---------- Provided data ----------
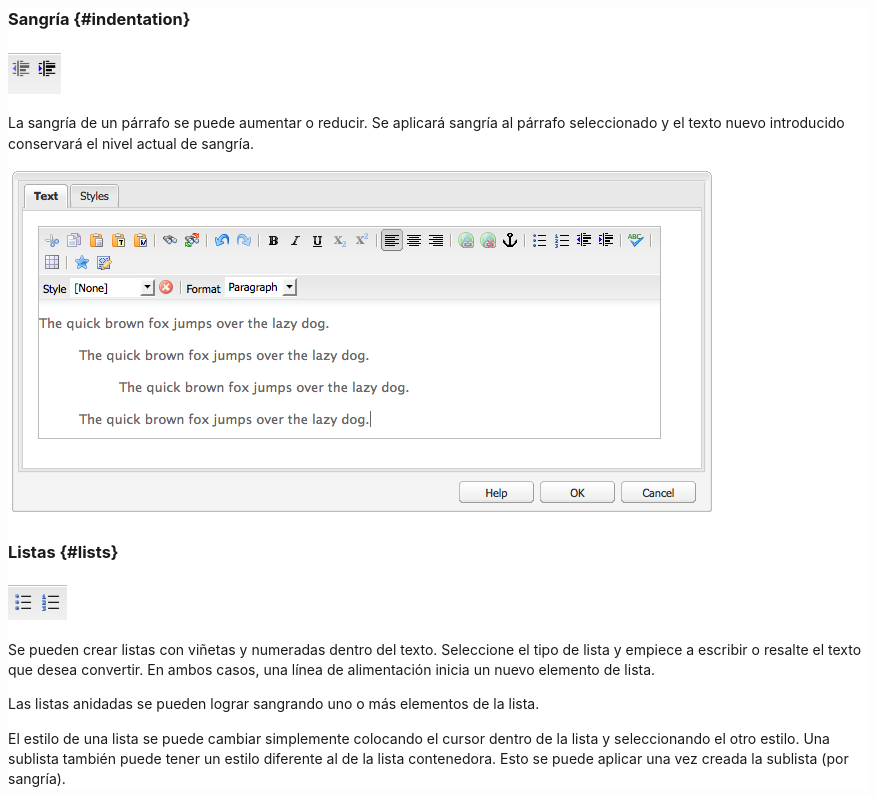 
### Sangría {#indentation}

![Barra de herramientas de sangría](do-not-localize/cq55_rte_indent.png)

La sangría de un párrafo se puede aumentar o reducir. Se aplicará sangría al párrafo seleccionado y el texto nuevo introducido conservará el nivel actual de sangría.

![cq55_rte_dent_use](assets/cq55_rte_indent_use.png)

### Listas {#lists}

![Barra de herramientas de listas](do-not-localize/cq55_rte_lists.png)

Se pueden crear listas con viñetas y numeradas dentro del texto. Seleccione el tipo de lista y empiece a escribir o resalte el texto que desea convertir. En ambos casos, una línea de alimentación inicia un nuevo elemento de lista.

Las listas anidadas se pueden lograr sangrando uno o más elementos de la lista.

El estilo de una lista se puede cambiar simplemente colocando el cursor dentro de la lista y seleccionando el otro estilo. Una sublista también puede tener un estilo diferente al de la lista contenedora. Esto se puede aplicar una vez creada la sublista (por sangría).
----------
» **Exercise details**
The lines from the start of the records above through the line that holds "herramientas de listas](do-not-localize/cq55_rte_lists.png)" are to be copied exactly, both ends included, and no pictures are to be copied.

» **Response to the task**
### Sangría {#indentation}

![Barra de herramientas de sangría](do-not-localize/cq55_rte_indent.png)

La sangría de un párrafo se puede aumentar o reducir. Se aplicará sangría al párrafo seleccionado y el texto nuevo introducido conservará el nivel actual de sangría.

![cq55_rte_dent_use](assets/cq55_rte_indent_use.png)

### Listas {#lists}

![Barra de herramientas de listas](do-not-localize/cq55_rte_lists.png)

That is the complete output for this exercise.